When you copy the entries, keep every word exactly as it is and drop the images.

**INPUT RECORDS**
↓↓↓

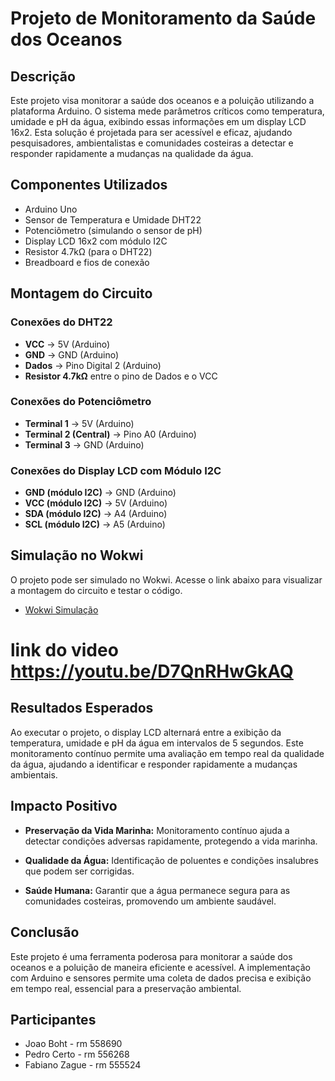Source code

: # Projeto de Monitoramento da Saúde dos Oceanos

## Descrição

Este projeto visa monitorar a saúde dos oceanos e a poluição utilizando a plataforma Arduino. O sistema mede parâmetros críticos como temperatura, umidade e pH da água, exibindo essas informações em um display LCD 16x2. Esta solução é projetada para ser acessível e eficaz, ajudando pesquisadores, ambientalistas e comunidades costeiras a detectar e responder rapidamente a mudanças na qualidade da água.

## Componentes Utilizados

* Arduino Uno
* Sensor de Temperatura e Umidade DHT22
* Potenciômetro (simulando o sensor de pH)
* Display LCD 16x2 com módulo I2C
* Resistor 4.7kΩ (para o DHT22)
* Breadboard e fios de conexão

## Montagem do Circuito

### Conexões do DHT22

* **VCC** → 5V (Arduino)
* **GND** → GND (Arduino)
* **Dados** → Pino Digital 2 (Arduino)
* **Resistor 4.7kΩ** entre o pino de Dados e o VCC

### Conexões do Potenciômetro

* **Terminal 1** → 5V (Arduino)
* **Terminal 2 (Central)** → Pino A0 (Arduino)
* **Terminal 3** → GND (Arduino)

### Conexões do Display LCD com Módulo I2C

* **GND (módulo I2C)** → GND (Arduino)
* **VCC (módulo I2C)** → 5V (Arduino)
* **SDA (módulo I2C)** → A4 (Arduino)
* **SCL (módulo I2C)** → A5 (Arduino)


## Simulação no Wokwi

O projeto pode ser simulado no Wokwi. Acesse o link abaixo para visualizar a montagem do circuito e testar o código.

 - [Wokwi Simulação](https://wokwi.com/projects/399273108928234497)


 # link do video https://youtu.be/D7QnRHwGkAQ

 
## Resultados Esperados

Ao executar o projeto, o display LCD alternará entre a exibição da temperatura, umidade e pH da água em intervalos de 5 segundos. Este monitoramento contínuo permite uma avaliação em tempo real da qualidade da água, ajudando a identificar e responder rapidamente a mudanças ambientais.

## Impacto Positivo

* **Preservação da Vida Marinha:** Monitoramento contínuo ajuda a detectar condições adversas rapidamente, protegendo a vida marinha.

* **Qualidade da Água:** Identificação de poluentes e condições insalubres que podem ser corrigidas.

* **Saúde Humana:** Garantir que a água permanece segura para as comunidades costeiras, promovendo um ambiente saudável.


## Conclusão

Este projeto é uma ferramenta poderosa para monitorar a saúde dos oceanos e a poluição de maneira eficiente e acessível. A implementação com Arduino e sensores permite uma coleta de dados precisa e exibição em tempo real, essencial para a preservação ambiental.

## Participantes

- Joao Boht - rm 558690
- Pedro Certo - rm 556268
- Fabiano Zague - rm 555524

↑↑↑

**ANSWER TO THE PROBLEM**
Source code

: # Projeto de Monitoramento da Saúde dos Oceanos

## Descrição

Este projeto visa monitorar a saúde dos oceanos e a poluição utilizando a plataforma Arduino. O sistema mede parâmetros críticos como temperatura, umidade e pH da água, exibindo essas informações em um display LCD 16x2. Esta solução é projetada para ser acessível e eficaz, ajudando pesquisadores, ambientalistas e comunidades costeiras a detectar e responder rapidamente a mudanças na qualidade da água.

## Componentes Utilizados

* Arduino Uno
* Sensor de Temperatura e Umidade DHT22
* Potenciômetro (simulando o sensor de pH)
* Display LCD 16x2 com módulo I2C
* Resistor 4.7kΩ (para o DHT22)
* Breadboard e fios de conexão

## Montagem do Circuito

### Conexões do DHT22

* **VCC** → 5V (Arduino)
* **GND** → GND (Arduino)
* **Dados** → Pino Digital 2 (Arduino)
* **Resistor 4.7kΩ** entre o pino de Dados e o VCC

### Conexões do Potenciômetro

* **Terminal 1** → 5V (Arduino)
* **Terminal 2 (Central)** → Pino A0 (Arduino)
* **Terminal 3** → GND (Arduino)

### Conexões do Display LCD com Módulo I2C

* **GND (módulo I2C)** → GND (Arduino)
* **VCC (módulo I2C)** → 5V (Arduino)
* **SDA (módulo I2C)** → A4 (Arduino)
* **SCL (módulo I2C)** → A5 (Arduino)


## Simulação no Wokwi

O projeto pode ser simulado no Wokwi. Acesse o link abaixo para visualizar a montagem do circuito e testar o código.

 - [Wokwi Simulação](https://wokwi.com/projects/399273108928234497)


 # link do video https://youtu.be/D7QnRHwGkAQ

 
## Resultados Esperados

Ao executar o projeto, o display LCD alternará entre a exibição da temperatura, umidade e pH da água em intervalos de 5 segundos. Este monitoramento contínuo permite uma avaliação em tempo real da qualidade da água, ajudando a identificar e responder rapidamente a mudanças ambientais.

## Impacto Positivo

* **Preservação da Vida Marinha:** Monitoramento contínuo ajuda a detectar condições adversas rapidamente, protegendo a vida marinha.

* **Qualidade da Água:** Identificação de poluentes e condições insalubres que podem ser corrigidas.

* **Saúde Humana:** Garantir que a água permanece segura para as comunidades costeiras, promovendo um ambiente saudável.


## Conclusão

Este projeto é uma ferramenta poderosa para monitorar a saúde dos oceanos e a poluição de maneira eficiente e acessível. A implementação com Arduino e sensores permite uma coleta de dados precisa e exibição em tempo real, essencial para a preservação ambiental.

## Participantes

- Joao Boht - rm 558690
- Pedro Certo - rm 556268
- Fabiano Zague - rm 555524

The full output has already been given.